> _Exercise instructions_
Reproduce the entries below exactly, but only from the line containing "You'll have some sort of microservices, which" to the line containing "So this control", inclusive.

◆ ◆ ◆ ◆

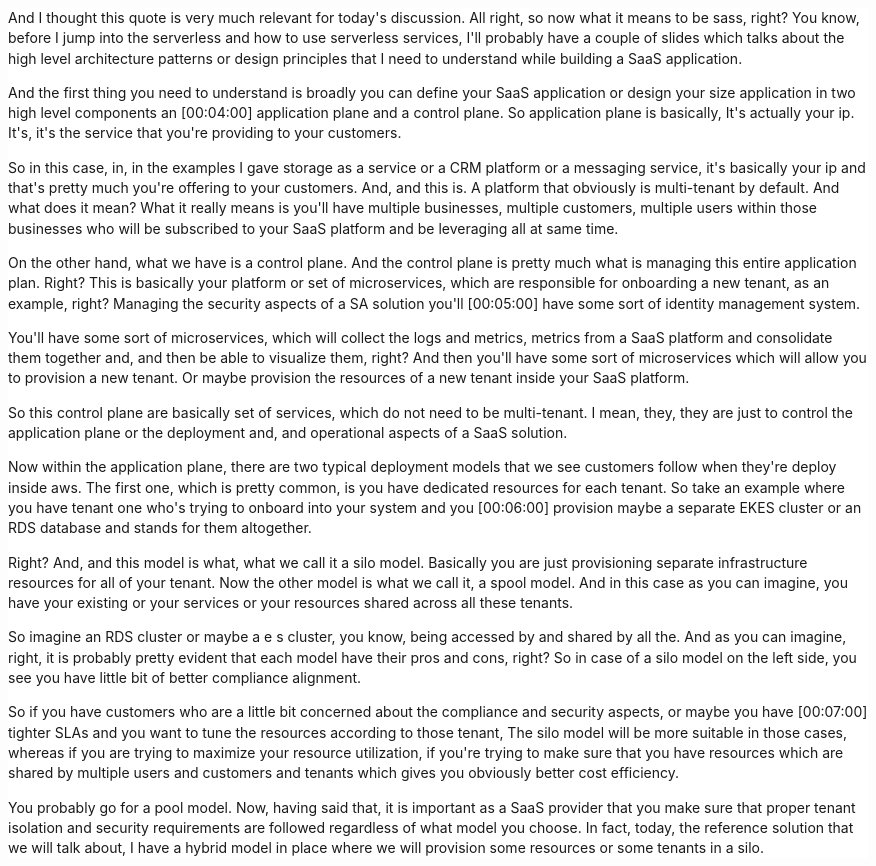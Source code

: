 And I thought this quote is very much relevant for today's discussion. All right, so now what it means to be sass, right? You know, before I jump into the serverless and how to use serverless services, I'll probably have a couple of slides which talks about the high level architecture patterns or design principles that I need to understand while building a SaaS application.

And the first thing you need to understand is broadly you can define your SaaS application or design your size application in two high level components an [00:04:00] application plane and a control plane. So application plane is basically, It's actually your ip. It's, it's the service that you're providing to your customers.

So in this case, in, in the examples I gave storage as a service or a CRM platform or a messaging service, it's basically your ip and that's pretty much you're offering to your customers. And, and this is. A platform that obviously is multi-tenant by default. And what does it mean? What it really means is you'll have multiple businesses, multiple customers, multiple users within those businesses who will be subscribed to your SaaS platform and be leveraging all at same time.

On the other hand, what we have is a control plane. And the control plane is pretty much what is managing this entire application plan. Right? This is basically your platform or set of microservices, which are responsible for onboarding a new tenant, as an example, right? Managing the security aspects of a SA solution you'll [00:05:00] have some sort of identity management system.

You'll have some sort of microservices, which will collect the logs and metrics, metrics from a SaaS platform and consolidate them together and, and then be able to visualize them, right? And then you'll have some sort of microservices which will allow you to provision a new tenant. Or maybe provision the resources of a new tenant inside your SaaS platform.

So this control plane are basically set of services, which do not need to be multi-tenant. I mean, they, they are just to control the application plane or the deployment and, and operational aspects of a SaaS solution.

Now within the application plane, there are two typical deployment models that we see customers follow when they're deploy inside aws. The first one, which is pretty common, is you have dedicated resources for each tenant. So take an example where you have tenant one who's trying to onboard into your system and you [00:06:00] provision maybe a separate EKES cluster or an RDS database and stands for them altogether.

Right? And, and this model is what, what we call it a silo model. Basically you are just provisioning separate infrastructure resources for all of your tenant. Now the other model is what we call it, a spool model. And in this case as you can imagine, you have your existing or your services or your resources shared across all these tenants.

So imagine an RDS cluster or maybe a e s cluster, you know, being accessed by and shared by all the. And as you can imagine, right, it is probably pretty evident that each model have their pros and cons, right? So in case of a silo model on the left side, you see you have little bit of better compliance alignment.

So if you have customers who are a little bit concerned about the compliance and security aspects, or maybe you have [00:07:00] tighter SLAs and you want to tune the resources according to those tenant, The silo model will be more suitable in those cases, whereas if you are trying to maximize your resource utilization, if you're trying to make sure that you have resources which are shared by multiple users and customers and tenants which gives you obviously better cost efficiency.

You probably go for a pool model. Now, having said that, it is important as a SaaS provider that you make sure that proper tenant isolation and security requirements are followed regardless of what model you choose. In fact, today, the reference solution that we will talk about, I have a hybrid model in place where we will provision some resources or some tenants in a silo.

◆ ◆ ◆ ◆

> _Result of the exercise_
You'll have some sort of microservices, which will collect the logs and metrics, metrics from a SaaS platform and consolidate them together and, and then be able to visualize them, right? And then you'll have some sort of microservices which will allow you to provision a new tenant. Or maybe provision the resources of a new tenant inside your SaaS platform.

So this control plane are basically set of services, which do not need to be multi-tenant. I mean, they, they are just to control the application plane or the deployment and, and operational aspects of a SaaS solution.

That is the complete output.